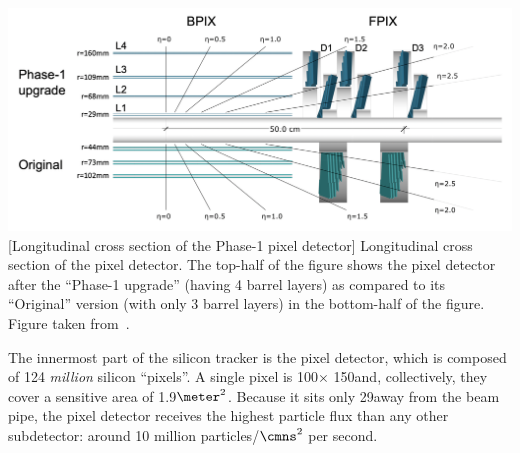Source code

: \begin{multiFigure}
    \centering
        \includegraphics[width=\textwidth]{figures/cms/tracker/pixel_barrel_upgrade.png}
        [Longitudinal cross section of the Phase-1 pixel detector]
        {Longitudinal cross section of the pixel detector.
        The top-half of the figure shows the pixel detector after the ``Phase-1 upgrade'' (\eg having 4 barrel layers) as compared to its ``Original'' version (with only 3 barrel layers) in the bottom-half of the figure.
        Figure taken from~\cite{pixel_phase1}.}
    \label{fig:pixel_xs_long}
\end{multiFigure}

The innermost part of the silicon tracker is the pixel detector, which is composed of 124 \emph{million} silicon ``pixels''.
A single pixel is 100\mum $\times$ 150\mum and, collectively, they cover a sensitive area of 1.9$\meter^2$.
Because it sits only 29\mm away from the beam pipe, the pixel detector receives the highest particle flux than any other subdetector:
around 10 million particles/$\cmns^2$ per second.

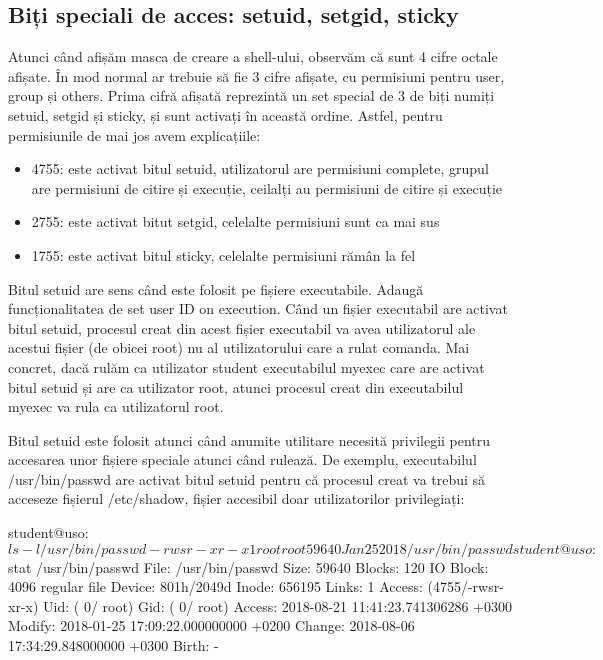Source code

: \subsection{Biți speciali de acces: setuid, setgid, sticky}
\label{sec:users-fs-perms-special}

Atunci când afișăm masca de creare a shell-ului, observăm că sunt 4 cifre octale
afișate. În mod normal ar trebuie să fie 3 cifre afișate, cu permisiuni pentru
user, group și others. Prima cifră afișată reprezintă un set special de 3 de
biți numiți setuid, setgid și sticky, și sunt activați în această ordine.
Astfel, pentru permisiunile de mai jos avem explicațiile:

\begin{itemize}
	\item 4755: este activat bitul setuid, utilizatorul are permisiuni
		complete, grupul are permisiuni de citire și execuție, ceilalți
		au permisiuni de citire și execuție
	\item 2755: este activat bitut setgid, celelalte permisiuni sunt ca mai
		sus
	\item 1755: este activat bitul sticky, celelalte permisiuni rămân la fel
\end{itemize}

Bitul setuid are sens când este folosit pe fișiere executabile. Adaugă
funcționalitatea de set user ID on execution. Când un fișier executabil are
activat bitul setuid, procesul creat din acest fișier executabil va avea
utilizatorul ale acestui fișier (de obicei root) nu al utilizatorului care a
rulat comanda. Mai concret, dacă rulăm ca utilizator student executabilul myexec
care are activat bitul setuid și are ca utilizator root, atunci procesul creat
din executabilul myexec va rula ca utilizatorul root.

Bitul setuid este folosit atunci când anumite utilitare necesită privilegii
pentru accesarea unor fișiere speciale atunci când rulează. De exemplu,
executabilul /usr/bin/passwd are activat bitul setuid pentru că procesul creat
va trebui să acceseze fișierul /etc/shadow, fișier accesibil doar utilizatorilor
privilegiați:

\begin{screen}
student@uso:~$ ls -l /usr/bin/passwd
-rwsr-xr-x 1 root root 59640 Jan 25  2018 /usr/bin/passwd
student@uso:~$ stat /usr/bin/passwd
  File: /usr/bin/passwd
  Size: 59640             Blocks: 120        IO Block: 4096   regular file
Device: 801h/2049d        Inode: 656195      Links: 1
Access: (4755/-rwsr-xr-x)  Uid: (    0/    root)   Gid: (    0/    root)
Access: 2018-08-21 11:41:23.741306286 +0300
Modify: 2018-01-25 17:09:22.000000000 +0200
Change: 2018-08-06 17:34:29.848000000 +0300
 Birth: -
\end{screen}

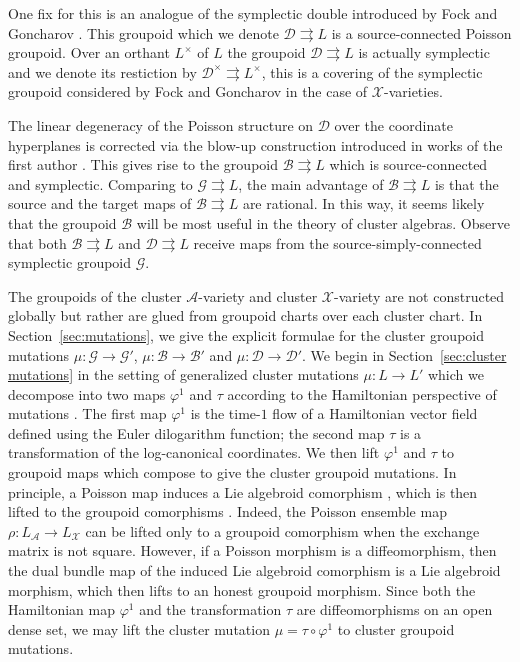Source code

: \documentclass{amsart}
\numberwithin{equation}{section}
\newcommand{\cA}{\mathcal{A}}
\newcommand{\cB}{\mathcal{B}}
\newcommand{\cD}{\mathcal{D}}
\newcommand{\cG}{\mathcal{G}}
\newcommand{\cX}{\mathcal{X}}
\newcommand{\rra}{\rightrightarrows}
\begin{document}
One fix for this is an analogue of the symplectic double introduced by Fock and Goncharov \cite{FG09c}.
This groupoid which we denote $\cD \rra L$ is a source-connected Poisson groupoid.
Over an orthant $L^\times$ of $L$ the groupoid $\cD \rra L$ is actually symplectic and we denote its restiction by $\cD^\times \rra L^\times$, this is a covering of the symplectic groupoid considered by Fock and Goncharov in the case of $\cX$-varieties.

The linear degeneracy of the Poisson structure on $\cD$ over the coordinate hyperplanes is corrected via the blow-up construction introduced in works of the first author \cite{Li13, GL14}.
This gives rise to the groupoid $\cB \rra L$ which is source-connected and symplectic.
Comparing to $\cG \rra L$, the main advantage of $\cB \rra L$ is that the source and the target maps of $\cB \rra L$ are rational.
In this way, it seems likely that the groupoid $\cB$ will be most useful in the theory of cluster algebras.
Observe that both $\cB \rra L$ and $\cD \rra L$ receive maps from the source-simply-connected symplectic groupoid $\cG$.

The groupoids of the cluster $\cA$-variety and cluster $\cX$-variety are not constructed globally but rather are glued from groupoid charts over each cluster chart.
In Section~\ref{sec:mutations}, we give the explicit formulae for the cluster groupoid mutations $\mu: \cG \to \cG'$, $\mu: \cB \to \cB'$ and $\mu: \cD \to \cD'$.
We begin in Section~\ref{sec:cluster mutations} in the setting of generalized cluster mutations $\mu: L \to L'$ which we decompose into two maps $\varphi^1$ and $\tau$ according to the Hamiltonian perspective of mutations \cite{FG09a, GNR17}.
The first map $\varphi^1$ is the time-$1$ flow of a Hamiltonian vector field defined using the Euler dilogarithm function; the second map $\tau$ is a transformation of the log-canonical coordinates.
We then lift $\varphi^1$ and $\tau$ to groupoid maps which compose to give the cluster groupoid mutations.
In principle, a Poisson map induces a Lie algebroid comorphism \cite{HM90}, which is then lifted to the groupoid comorphisms \cite{Cat04, CDW13}.
Indeed, the Poisson ensemble map $\rho: L_\cA \to L_\cX$ can be lifted only to a groupoid comorphism when the exchange matrix is not square.
However, if a Poisson morphism is a diffeomorphism, then the dual bundle map of the induced Lie algebroid comorphism is a Lie algebroid morphism, which then lifts to an honest groupoid morphism.
Since both the Hamiltonian map $\varphi^1$ and the transformation $\tau$ are diffeomorphisms on an open dense set, we may lift the cluster mutation $\mu = \tau \circ \varphi^1$ to cluster groupoid mutations.
\bigskip
\end{document}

• **ACTION ITEM**: Reproduce every line above word for word; no images.

• **ANSWER BOX**:
Source code

: \begin{multiFigure}
    \centering
        \includegraphics[width=\textwidth]{figures/cms/tracker/pixel_barrel_upgrade.png}
        [Longitudinal cross section of the Phase-1 pixel detector]
        {Longitudinal cross section of the pixel detector.
        The top-half of the figure shows the pixel detector after the ``Phase-1 upgrade'' (\eg having 4 barrel layers) as compared to its ``Original'' version (with only 3 barrel layers) in the bottom-half of the figure.
        Figure taken from~\cite{pixel_phase1}.}
    \label{fig:pixel_xs_long}
\end{multiFigure}

The innermost part of the silicon tracker is the pixel detector, which is composed of 124 \emph{million} silicon ``pixels''.
A single pixel is 100\mum $\times$ 150\mum and, collectively, they cover a sensitive area of 1.9$\meter^2$.
Because it sits only 29\mm away from the beam pipe, the pixel detector receives the highest particle flux than any other subdetector:
around 10 million particles/$\cmns^2$ per second.

Source code

: \subsection{Biți speciali de acces: setuid, setgid, sticky}
\label{sec:users-fs-perms-special}

Atunci când afișăm masca de creare a shell-ului, observăm că sunt 4 cifre octale
afișate. În mod normal ar trebuie să fie 3 cifre afișate, cu permisiuni pentru
user, group și others. Prima cifră afișată reprezintă un set special de 3 de
biți numiți setuid, setgid și sticky, și sunt activați în această ordine.
Astfel, pentru permisiunile de mai jos avem explicațiile:

\begin{itemize}
	\item 4755: este activat bitul setuid, utilizatorul are permisiuni
		complete, grupul are permisiuni de citire și execuție, ceilalți
		au permisiuni de citire și execuție
	\item 2755: este activat bitut setgid, celelalte permisiuni sunt ca mai
		sus
	\item 1755: este activat bitul sticky, celelalte permisiuni rămân la fel
\end{itemize}

Bitul setuid are sens când este folosit pe fișiere executabile. Adaugă
funcționalitatea de set user ID on execution. Când un fișier executabil are
activat bitul setuid, procesul creat din acest fișier executabil va avea
utilizatorul ale acestui fișier (de obicei root) nu al utilizatorului care a
rulat comanda. Mai concret, dacă rulăm ca utilizator student executabilul myexec
care are activat bitul setuid și are ca utilizator root, atunci procesul creat
din executabilul myexec va rula ca utilizatorul root.

Bitul setuid este folosit atunci când anumite utilitare necesită privilegii
pentru accesarea unor fișiere speciale atunci când rulează. De exemplu,
executabilul /usr/bin/passwd are activat bitul setuid pentru că procesul creat
va trebui să acceseze fișierul /etc/shadow, fișier accesibil doar utilizatorilor
privilegiați:

\begin{screen}
student@uso:~$ ls -l /usr/bin/passwd
-rwsr-xr-x 1 root root 59640 Jan 25  2018 /usr/bin/passwd
student@uso:~$ stat /usr/bin/passwd
  File: /usr/bin/passwd
  Size: 59640             Blocks: 120        IO Block: 4096   regular file
Device: 801h/2049d        Inode: 656195      Links: 1
Access: (4755/-rwsr-xr-x)  Uid: (    0/    root)   Gid: (    0/    root)
Access: 2018-08-21 11:41:23.741306286 +0300
Modify: 2018-01-25 17:09:22.000000000 +0200
Change: 2018-08-06 17:34:29.848000000 +0300
 Birth: -
\end{screen}

Source code

: \documentclass{amsart}
\numberwithin{equation}{section}
\newcommand{\cA}{\mathcal{A}}
\newcommand{\cB}{\mathcal{B}}
\newcommand{\cD}{\mathcal{D}}
\newcommand{\cG}{\mathcal{G}}
\newcommand{\cX}{\mathcal{X}}
\newcommand{\rra}{\rightrightarrows}
\begin{document}
One fix for this is an analogue of the symplectic double introduced by Fock and Goncharov \cite{FG09c}.
This groupoid which we denote $\cD \rra L$ is a source-connected Poisson groupoid.
Over an orthant $L^\times$ of $L$ the groupoid $\cD \rra L$ is actually symplectic and we denote its restiction by $\cD^\times \rra L^\times$, this is a covering of the symplectic groupoid considered by Fock and Goncharov in the case of $\cX$-varieties.

The linear degeneracy of the Poisson structure on $\cD$ over the coordinate hyperplanes is corrected via the blow-up construction introduced in works of the first author \cite{Li13, GL14}.
This gives rise to the groupoid $\cB \rra L$ which is source-connected and symplectic.
Comparing to $\cG \rra L$, the main advantage of $\cB \rra L$ is that the source and the target maps of $\cB \rra L$ are rational.
In this way, it seems likely that the groupoid $\cB$ will be most useful in the theory of cluster algebras.
Observe that both $\cB \rra L$ and $\cD \rra L$ receive maps from the source-simply-connected symplectic groupoid $\cG$.

The groupoids of the cluster $\cA$-variety and cluster $\cX$-variety are not constructed globally but rather are glued from groupoid charts over each cluster chart.
In Section~\ref{sec:mutations}, we give the explicit formulae for the cluster groupoid mutations $\mu: \cG \to \cG'$, $\mu: \cB \to \cB'$ and $\mu: \cD \to \cD'$.
We begin in Section~\ref{sec:cluster mutations} in the setting of generalized cluster mutations $\mu: L \to L'$ which we decompose into two maps $\varphi^1$ and $\tau$ according to the Hamiltonian perspective of mutations \cite{FG09a, GNR17}.
The first map $\varphi^1$ is the time-$1$ flow of a Hamiltonian vector field defined using the Euler dilogarithm function; the second map $\tau$ is a transformation of the log-canonical coordinates.
We then lift $\varphi^1$ and $\tau$ to groupoid maps which compose to give the cluster groupoid mutations.
In principle, a Poisson map induces a Lie algebroid comorphism \cite{HM90}, which is then lifted to the groupoid comorphisms \cite{Cat04, CDW13}.
Indeed, the Poisson ensemble map $\rho: L_\cA \to L_\cX$ can be lifted only to a groupoid comorphism when the exchange matrix is not square.
However, if a Poisson morphism is a diffeomorphism, then the dual bundle map of the induced Lie algebroid comorphism is a Lie algebroid morphism, which then lifts to an honest groupoid morphism.
Since both the Hamiltonian map $\varphi^1$ and the transformation $\tau$ are diffeomorphisms on an open dense set, we may lift the cluster mutation $\mu = \tau \circ \varphi^1$ to cluster groupoid mutations.
\bigskip
\end{document}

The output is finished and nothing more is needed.